Recorded data:
▬▬▬▬▬▬
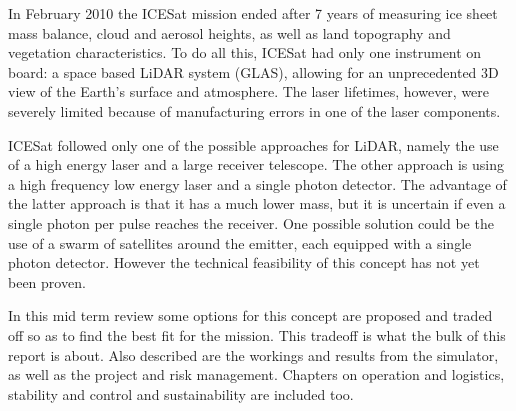 In February 2010 the ICESat mission ended after 7 years of measuring ice sheet mass balance, cloud and aerosol heights, as well as land topography and vegetation characteristics.
To do all this, ICESat had only one instrument on board: a space based \ac{LiDAR} system (\ac{GLAS}), allowing for an unprecedented 3D view of the Earth's surface and atmosphere.
The laser lifetimes, however, were severely limited because of manufacturing errors in one of the laser components.

ICESat followed only one of the possible approaches for \ac{LiDAR}, namely the use of a high energy laser and a large receiver telescope. The other approach is using a high frequency low energy laser and a single photon detector. The advantage of the latter approach is that it has a much lower mass, but it is uncertain if even a single photon per pulse reaches the receiver. One possible solution could be the use of a swarm of satellites around the emitter, each equipped with a single photon detector. However the technical feasibility of this concept has not yet been proven.

In this mid term review some options for this concept are proposed and traded off so as to find the best fit for the mission. This tradeoff is what the bulk of this report is about. Also described are the workings and results from the simulator, as well as the project and risk management. Chapters on operation and logistics, stability and control and sustainability are included too.

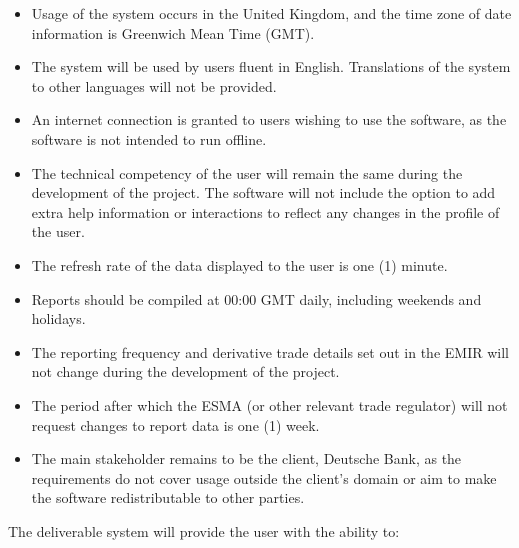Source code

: \documentclass[8pt]{extarticle}
\begin{document}
\begin{itemize}
\item Usage of the system occurs in the United Kingdom, and the time zone of date information is Greenwich Mean Time (GMT). 

\item The system will be used by users fluent in English. Translations of the system to other languages will not be provided. 

\item An internet connection is granted to users wishing to use the software, as the software is not intended to run offline. 

\item The technical competency of the user will remain the same during the development of the project. The software will not include the option to add extra help information or interactions to reflect any changes in the profile of the user. 

\item The refresh rate of the data displayed to the user is one (1) minute. 

\item Reports should be compiled at 00:00 GMT daily, including weekends and holidays. 

\item The reporting frequency and derivative trade details set out in the EMIR will not change during the development of the project. 

\item The period after which the ESMA (or other relevant trade regulator) will not request changes to report data is one (1) week. 

\item The main stakeholder remains to be the client, Deutsche Bank, as the requirements do not cover usage outside the client’s domain or aim to make the software redistributable to other parties. 
\end{itemize}

\newpage

The deliverable system will provide the user with the ability to: 
\end{document}

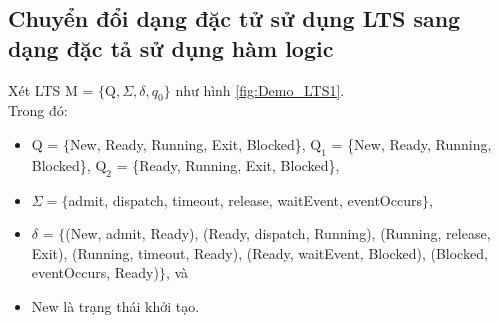 \documentclass[a4paper,13pt,oneside,openany]{book}
\begin{document}
\begin{flushleft}
	\section{Chuyển đổi dạng đặc tử sử dụng LTS sang dạng đặc tả sử dụng hàm logic}
	Xét LTS M = $\{\textrm{Q}, \Sigma, \delta, q_0\}$ như hình \ref{fig:Demo_LTS1}.\\
	Trong đó:
	\begin{itemize}
		\item Q = $\{$New, Ready, Running, Exit, Blocked\}, $\textrm{Q}_1$ = \{New, Ready, Running, Blocked\}, $\textrm{Q}_2$ = \{Ready, Running, Exit, Blocked\},
		\item $\Sigma = \{$admit, dispatch, timeout, release, waitEvent, eventOccurs$\}$,
		\item $\delta$ = $\{$(New, admit, Ready), (Ready, dispatch, Running), (Running, release, Exit), (Running, timeout, Ready), (Ready, waitEvent, Blocked), (Blocked, eventOccurs, Ready)$\}$, và
		\item New là trạng thái khởi tạo.
	\end{itemize}


\end{flushleft}
\end{document}
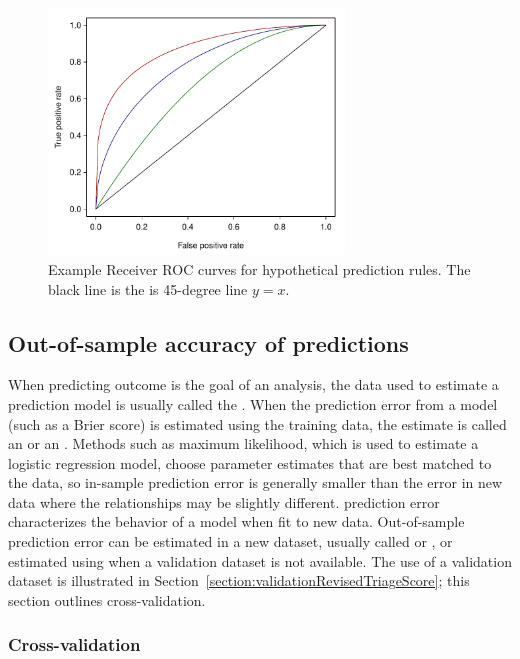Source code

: \begin{figure}[!tbh]
  \centering
  \includegraphics[width=0.70\textwidth]
  {ch_logistic_regression_oi_biostat/figures/ROCExamples/ROCExamples.pdf}
    \caption{Example Receiver ROC curves for hypothetical prediction rules. The black line is the is 45-degree line $y = x$.}
    \label{figure:ROCHuBMISex}
\end{figure}

\subsection{Out-of-sample accuracy of predictions}
\label{section:predictionAccuracy} 

When predicting outcome is the goal of an analysis, the data used to estimate a prediction model is usually called the . When the prediction error from a model (such as a Brier score) is estimated using the training data, the estimate is called an  or an . Methods such as maximum likelihood, which is used to estimate a logistic regression model, choose parameter estimates that are best matched to the data, so in-sample prediction error is generally smaller than the error in new data where the relationships may be slightly different.   prediction error characterizes the behavior of a model when fit to new data.  Out-of-sample prediction error can be estimated in a new dataset, usually called  or , or estimated using  when a validation dataset is not available.  The use of a validation dataset is illustrated in Section~\ref{section:validationRevisedTriageScore}; this section outlines cross-validation. 

\subsubsection{Cross-validation}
▬▬▬▬▬▬
### Description of the task
Set down all the data again exactly as above, pictures excluded.

### Exercise solution
 In February 2010 the ICESat mission ended after 7 years of measuring ice sheet mass balance, cloud and aerosol heights, as well as land topography and vegetation characteristics.
To do all this, ICESat had only one instrument on board: a space based \ac{LiDAR} system (\ac{GLAS}), allowing for an unprecedented 3D view of the Earth's surface and atmosphere.
The laser lifetimes, however, were severely limited because of manufacturing errors in one of the laser components.

ICESat followed only one of the possible approaches for \ac{LiDAR}, namely the use of a high energy laser and a large receiver telescope. The other approach is using a high frequency low energy laser and a single photon detector. The advantage of the latter approach is that it has a much lower mass, but it is uncertain if even a single photon per pulse reaches the receiver. One possible solution could be the use of a swarm of satellites around the emitter, each equipped with a single photon detector. However the technical feasibility of this concept has not yet been proven.

In this mid term review some options for this concept are proposed and traded off so as to find the best fit for the mission. This tradeoff is what the bulk of this report is about. Also described are the workings and results from the simulator, as well as the project and risk management. Chapters on operation and logistics, stability and control and sustainability are included too.

Source code

: \documentclass[8pt]{extarticle}
\begin{document}
\begin{itemize}
\item Usage of the system occurs in the United Kingdom, and the time zone of date information is Greenwich Mean Time (GMT). 

\item The system will be used by users fluent in English. Translations of the system to other languages will not be provided. 

\item An internet connection is granted to users wishing to use the software, as the software is not intended to run offline. 

\item The technical competency of the user will remain the same during the development of the project. The software will not include the option to add extra help information or interactions to reflect any changes in the profile of the user. 

\item The refresh rate of the data displayed to the user is one (1) minute. 

\item Reports should be compiled at 00:00 GMT daily, including weekends and holidays. 

\item The reporting frequency and derivative trade details set out in the EMIR will not change during the development of the project. 

\item The period after which the ESMA (or other relevant trade regulator) will not request changes to report data is one (1) week. 

\item The main stakeholder remains to be the client, Deutsche Bank, as the requirements do not cover usage outside the client’s domain or aim to make the software redistributable to other parties. 
\end{itemize}

\newpage

The deliverable system will provide the user with the ability to: 
\end{document}

 \documentclass[a4paper,13pt,oneside,openany]{book}
\begin{document}
\begin{flushleft}
	\section{Chuyển đổi dạng đặc tử sử dụng LTS sang dạng đặc tả sử dụng hàm logic}
	Xét LTS M = $\{\textrm{Q}, \Sigma, \delta, q_0\}$ như hình \ref{fig:Demo_LTS1}.\\
	Trong đó:
	\begin{itemize}
		\item Q = $\{$New, Ready, Running, Exit, Blocked\}, $\textrm{Q}_1$ = \{New, Ready, Running, Blocked\}, $\textrm{Q}_2$ = \{Ready, Running, Exit, Blocked\},
		\item $\Sigma = \{$admit, dispatch, timeout, release, waitEvent, eventOccurs$\}$,
		\item $\delta$ = $\{$(New, admit, Ready), (Ready, dispatch, Running), (Running, release, Exit), (Running, timeout, Ready), (Ready, waitEvent, Blocked), (Blocked, eventOccurs, Ready)$\}$, và
		\item New là trạng thái khởi tạo.
	\end{itemize}


\end{flushleft}
\end{document}
Source code

: \begin{figure}[!tbh]
  \centering
  \includegraphics[width=0.70\textwidth]
  {ch_logistic_regression_oi_biostat/figures/ROCExamples/ROCExamples.pdf}
    \caption{Example Receiver ROC curves for hypothetical prediction rules. The black line is the is 45-degree line $y = x$.}
    \label{figure:ROCHuBMISex}
\end{figure}

\subsection{Out-of-sample accuracy of predictions}
\label{section:predictionAccuracy} 

When predicting outcome is the goal of an analysis, the data used to estimate a prediction model is usually called the . When the prediction error from a model (such as a Brier score) is estimated using the training data, the estimate is called an  or an . Methods such as maximum likelihood, which is used to estimate a logistic regression model, choose parameter estimates that are best matched to the data, so in-sample prediction error is generally smaller than the error in new data where the relationships may be slightly different.   prediction error characterizes the behavior of a model when fit to new data.  Out-of-sample prediction error can be estimated in a new dataset, usually called  or , or estimated using  when a validation dataset is not available.  The use of a validation dataset is illustrated in Section~\ref{section:validationRevisedTriageScore}; this section outlines cross-validation. 

\subsubsection{Cross-validation}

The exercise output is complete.